1. Setup NYSE Data with one file per day in s3 (run the provided code as demonstrated).
  * s3 location: `s3://itvawsdata/nyse_all/nyse_data/`
2. Use s3 Paginator to get total number of files as well as total size in the form of a tuple.
3. Read data for 2007 January 10th into Data Frame using Pandas - `s3://itvawsdata/nyse_all/nyse_data/NYSE_2007010.csv`

In [None]:
import pandas as pd

In [None]:
df = pd.read_csv(
    'data/nyse_all/nyse_data/NYSE_2007.txt.gz', 
    compression='gzip',
    header=None,
    names=['ticker', 'trade_date', 'open', 'high', 'low', 'close', 'volume']
)

In [None]:
df

In [None]:
# Here is normal code to upload all the data to s3 by date.
# We will use the app with multiprocessing to speed up the upload process.
# Go to apps folder and run the app by using "python app.py"
# Make sure to set environment variables for
# BUCKET_NAME and NYSE_DATA_DIR

import pandas as pd
import os
import boto3

# AWS Setup
s3 = boto3.client('s3')
bucket = 'itvawsdata'  # Replace with your bucket name

# Assuming you have a list of files in the format 'NYSE_YYYY.txt.gz'
files = os.listdir('data/nyse_all/nyse_data')
files = [f for f in files if f.startswith('NYSE_') and f.endswith('.txt.gz')]

for file in files:
    # Read the gzipped CSV into a DataFrame
    df = pd.read_csv(
        os.path.join('data/nyse_all/nyse_data', file),
        compression='gzip',
        header=None,
        names=['ticker', 'trade_date', 'open', 'high', 'low', 'close', 'volume']
    )

    # Assuming trade_date is in the format YYYY-MM-DD
    # Extract unique dates in that file
    unique_dates = df['trade_date'].unique()

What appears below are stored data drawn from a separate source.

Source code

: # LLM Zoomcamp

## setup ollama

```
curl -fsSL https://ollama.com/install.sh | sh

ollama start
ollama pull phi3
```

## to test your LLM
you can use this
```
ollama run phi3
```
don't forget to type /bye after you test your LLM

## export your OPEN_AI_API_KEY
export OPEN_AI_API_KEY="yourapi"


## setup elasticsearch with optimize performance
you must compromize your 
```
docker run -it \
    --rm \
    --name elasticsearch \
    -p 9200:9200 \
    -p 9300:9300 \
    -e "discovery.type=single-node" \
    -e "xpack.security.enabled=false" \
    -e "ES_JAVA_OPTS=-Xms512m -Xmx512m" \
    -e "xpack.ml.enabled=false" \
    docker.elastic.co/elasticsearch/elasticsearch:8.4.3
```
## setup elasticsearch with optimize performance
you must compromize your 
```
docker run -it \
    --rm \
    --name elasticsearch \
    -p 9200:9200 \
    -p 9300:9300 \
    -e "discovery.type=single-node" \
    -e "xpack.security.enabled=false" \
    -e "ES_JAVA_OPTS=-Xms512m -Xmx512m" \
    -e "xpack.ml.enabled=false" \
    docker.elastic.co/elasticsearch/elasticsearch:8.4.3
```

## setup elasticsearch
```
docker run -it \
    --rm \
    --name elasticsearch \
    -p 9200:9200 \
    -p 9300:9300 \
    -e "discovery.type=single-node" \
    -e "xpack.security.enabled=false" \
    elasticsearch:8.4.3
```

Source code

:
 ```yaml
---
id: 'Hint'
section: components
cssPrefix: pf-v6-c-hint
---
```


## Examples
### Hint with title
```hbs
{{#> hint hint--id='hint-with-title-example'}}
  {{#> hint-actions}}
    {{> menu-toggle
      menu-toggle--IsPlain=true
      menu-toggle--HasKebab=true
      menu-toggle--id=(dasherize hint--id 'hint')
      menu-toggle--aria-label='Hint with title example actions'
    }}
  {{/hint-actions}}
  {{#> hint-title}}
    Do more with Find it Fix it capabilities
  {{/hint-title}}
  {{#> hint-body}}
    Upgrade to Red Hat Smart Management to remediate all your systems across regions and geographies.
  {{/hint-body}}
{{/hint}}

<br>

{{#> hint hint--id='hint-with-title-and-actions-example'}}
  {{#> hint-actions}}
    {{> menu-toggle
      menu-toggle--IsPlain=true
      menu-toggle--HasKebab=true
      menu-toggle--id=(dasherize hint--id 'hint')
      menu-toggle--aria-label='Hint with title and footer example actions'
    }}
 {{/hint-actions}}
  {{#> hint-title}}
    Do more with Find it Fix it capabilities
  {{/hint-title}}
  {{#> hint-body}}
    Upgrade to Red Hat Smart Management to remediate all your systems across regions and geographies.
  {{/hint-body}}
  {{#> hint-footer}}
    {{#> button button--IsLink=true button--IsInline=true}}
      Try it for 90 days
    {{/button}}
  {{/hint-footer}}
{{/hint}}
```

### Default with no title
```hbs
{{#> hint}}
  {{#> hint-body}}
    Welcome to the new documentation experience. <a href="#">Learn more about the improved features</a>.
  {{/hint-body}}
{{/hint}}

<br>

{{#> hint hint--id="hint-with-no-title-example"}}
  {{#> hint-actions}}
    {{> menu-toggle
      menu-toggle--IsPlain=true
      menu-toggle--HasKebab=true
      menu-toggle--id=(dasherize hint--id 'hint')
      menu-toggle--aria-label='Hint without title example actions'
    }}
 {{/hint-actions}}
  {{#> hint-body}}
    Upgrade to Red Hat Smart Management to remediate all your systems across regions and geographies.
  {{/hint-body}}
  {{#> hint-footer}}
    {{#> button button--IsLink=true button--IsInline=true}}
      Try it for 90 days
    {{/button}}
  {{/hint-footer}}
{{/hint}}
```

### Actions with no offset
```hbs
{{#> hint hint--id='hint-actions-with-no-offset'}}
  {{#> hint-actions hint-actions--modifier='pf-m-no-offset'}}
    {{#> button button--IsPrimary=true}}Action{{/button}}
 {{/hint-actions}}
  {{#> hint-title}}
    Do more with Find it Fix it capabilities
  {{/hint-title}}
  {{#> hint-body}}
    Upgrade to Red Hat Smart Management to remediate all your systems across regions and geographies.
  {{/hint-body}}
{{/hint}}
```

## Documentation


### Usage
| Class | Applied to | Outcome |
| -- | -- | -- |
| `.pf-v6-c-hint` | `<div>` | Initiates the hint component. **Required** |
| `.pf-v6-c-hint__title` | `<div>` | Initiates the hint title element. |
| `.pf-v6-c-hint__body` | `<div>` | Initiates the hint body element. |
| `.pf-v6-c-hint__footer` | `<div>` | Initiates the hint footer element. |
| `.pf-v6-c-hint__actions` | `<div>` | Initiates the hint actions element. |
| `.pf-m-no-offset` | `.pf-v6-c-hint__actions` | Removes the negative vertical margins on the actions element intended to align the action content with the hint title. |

    # Save to separate files based on the unique date
    for trade_date in unique_dates:
        date_df = df[df['trade_date'] == trade_date]

        # Convert the DataFrame to CSV content
        csv_content = date_df.to_csv(index=False)

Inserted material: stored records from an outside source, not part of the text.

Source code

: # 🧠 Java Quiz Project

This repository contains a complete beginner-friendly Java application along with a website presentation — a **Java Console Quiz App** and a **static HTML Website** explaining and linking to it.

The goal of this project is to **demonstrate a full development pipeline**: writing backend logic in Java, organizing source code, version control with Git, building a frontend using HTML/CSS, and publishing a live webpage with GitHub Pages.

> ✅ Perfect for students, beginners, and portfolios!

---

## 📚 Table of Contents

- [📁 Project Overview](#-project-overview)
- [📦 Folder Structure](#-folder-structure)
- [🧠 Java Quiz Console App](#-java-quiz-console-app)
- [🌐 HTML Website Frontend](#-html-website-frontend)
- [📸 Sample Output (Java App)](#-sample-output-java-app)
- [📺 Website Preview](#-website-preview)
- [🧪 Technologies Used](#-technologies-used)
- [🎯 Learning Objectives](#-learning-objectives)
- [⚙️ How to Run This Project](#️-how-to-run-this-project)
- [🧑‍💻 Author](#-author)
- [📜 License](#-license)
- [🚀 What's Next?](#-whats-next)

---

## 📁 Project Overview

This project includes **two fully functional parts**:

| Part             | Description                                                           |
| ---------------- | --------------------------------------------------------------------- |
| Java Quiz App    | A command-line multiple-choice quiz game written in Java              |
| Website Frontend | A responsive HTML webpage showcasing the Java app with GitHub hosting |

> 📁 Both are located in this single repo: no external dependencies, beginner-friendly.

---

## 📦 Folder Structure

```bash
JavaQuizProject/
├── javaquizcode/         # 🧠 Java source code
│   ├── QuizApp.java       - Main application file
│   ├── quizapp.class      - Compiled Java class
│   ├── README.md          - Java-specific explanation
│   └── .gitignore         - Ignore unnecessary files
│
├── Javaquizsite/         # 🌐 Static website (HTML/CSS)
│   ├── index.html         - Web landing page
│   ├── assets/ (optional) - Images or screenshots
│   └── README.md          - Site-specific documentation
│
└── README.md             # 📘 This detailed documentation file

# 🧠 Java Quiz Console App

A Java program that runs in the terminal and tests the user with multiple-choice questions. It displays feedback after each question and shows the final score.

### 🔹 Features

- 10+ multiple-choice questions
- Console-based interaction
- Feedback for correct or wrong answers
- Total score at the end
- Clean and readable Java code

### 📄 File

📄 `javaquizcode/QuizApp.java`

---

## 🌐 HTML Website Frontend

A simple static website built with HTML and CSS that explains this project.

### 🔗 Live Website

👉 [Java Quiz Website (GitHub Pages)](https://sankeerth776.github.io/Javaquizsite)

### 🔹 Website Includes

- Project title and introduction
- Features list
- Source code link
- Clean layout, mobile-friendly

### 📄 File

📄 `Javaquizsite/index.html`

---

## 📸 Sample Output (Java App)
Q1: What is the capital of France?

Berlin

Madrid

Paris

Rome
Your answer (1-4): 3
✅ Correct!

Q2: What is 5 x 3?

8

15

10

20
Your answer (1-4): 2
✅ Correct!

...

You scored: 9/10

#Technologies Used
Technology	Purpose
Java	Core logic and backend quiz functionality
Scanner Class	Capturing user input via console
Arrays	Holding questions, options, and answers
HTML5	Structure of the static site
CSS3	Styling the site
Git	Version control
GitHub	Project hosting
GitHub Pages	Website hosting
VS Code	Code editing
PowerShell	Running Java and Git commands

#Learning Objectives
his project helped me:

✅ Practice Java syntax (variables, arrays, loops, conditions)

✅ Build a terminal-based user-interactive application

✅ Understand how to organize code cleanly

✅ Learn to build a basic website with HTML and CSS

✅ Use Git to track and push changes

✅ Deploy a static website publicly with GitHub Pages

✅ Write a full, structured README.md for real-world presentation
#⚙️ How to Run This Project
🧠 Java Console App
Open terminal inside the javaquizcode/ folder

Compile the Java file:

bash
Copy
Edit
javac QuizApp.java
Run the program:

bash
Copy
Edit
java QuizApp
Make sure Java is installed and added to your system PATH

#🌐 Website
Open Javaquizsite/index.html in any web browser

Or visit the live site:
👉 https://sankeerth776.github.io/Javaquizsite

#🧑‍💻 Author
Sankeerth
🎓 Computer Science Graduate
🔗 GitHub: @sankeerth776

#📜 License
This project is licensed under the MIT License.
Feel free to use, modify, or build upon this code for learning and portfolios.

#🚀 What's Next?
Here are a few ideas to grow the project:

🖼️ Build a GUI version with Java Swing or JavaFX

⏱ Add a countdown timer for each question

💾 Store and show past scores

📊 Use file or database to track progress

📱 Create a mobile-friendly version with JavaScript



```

        # Define the key (path) in the S3 bucket
        key = f'nyse_all/nyse_data/{trade_date}.csv'

        # Upload the CSV content to S3
        s3.put_object(Body=csv_content, Bucket=bucket, Key=key, ContentType='text/csv')


* Solution - Paginate AWS s3 Objects

1. Setup NYSE Data with one file per day in s3 (run the provided code as demonstrated).
  * s3 location: `s3://itvawsdata/nyse_all/nyse_data/`
2. Use s3 Paginator to get total number of files as well as total size in MB.
3. Read data for 2007 January 10th into Data Frame using Pandas - `s3://itvawsdata/nyse_all/nyse_data/NYSE_2007010.csv`

In [None]:
import boto3

In [None]:
s3_client = boto3.client('s3')

In [None]:
paginator = s3_client.get_paginator('list_objects')

In [None]:
all_objects = []

In [None]:
response_iterator = paginator.paginate(
    Bucket=bucket,
    Prefix='nyse_all/nyse_data/'
)

In [None]:
for response in response_iterator:
    if response.get('Contents') is None:
        break
    all_objects.extend(response['Contents'])

In [None]:
file_count = len(all_objects)
total_size = sum([obj['Size'] for obj in all_objects])


In [None]:
file_count

In [None]:
# size in mb
total_size / 1024 / 1024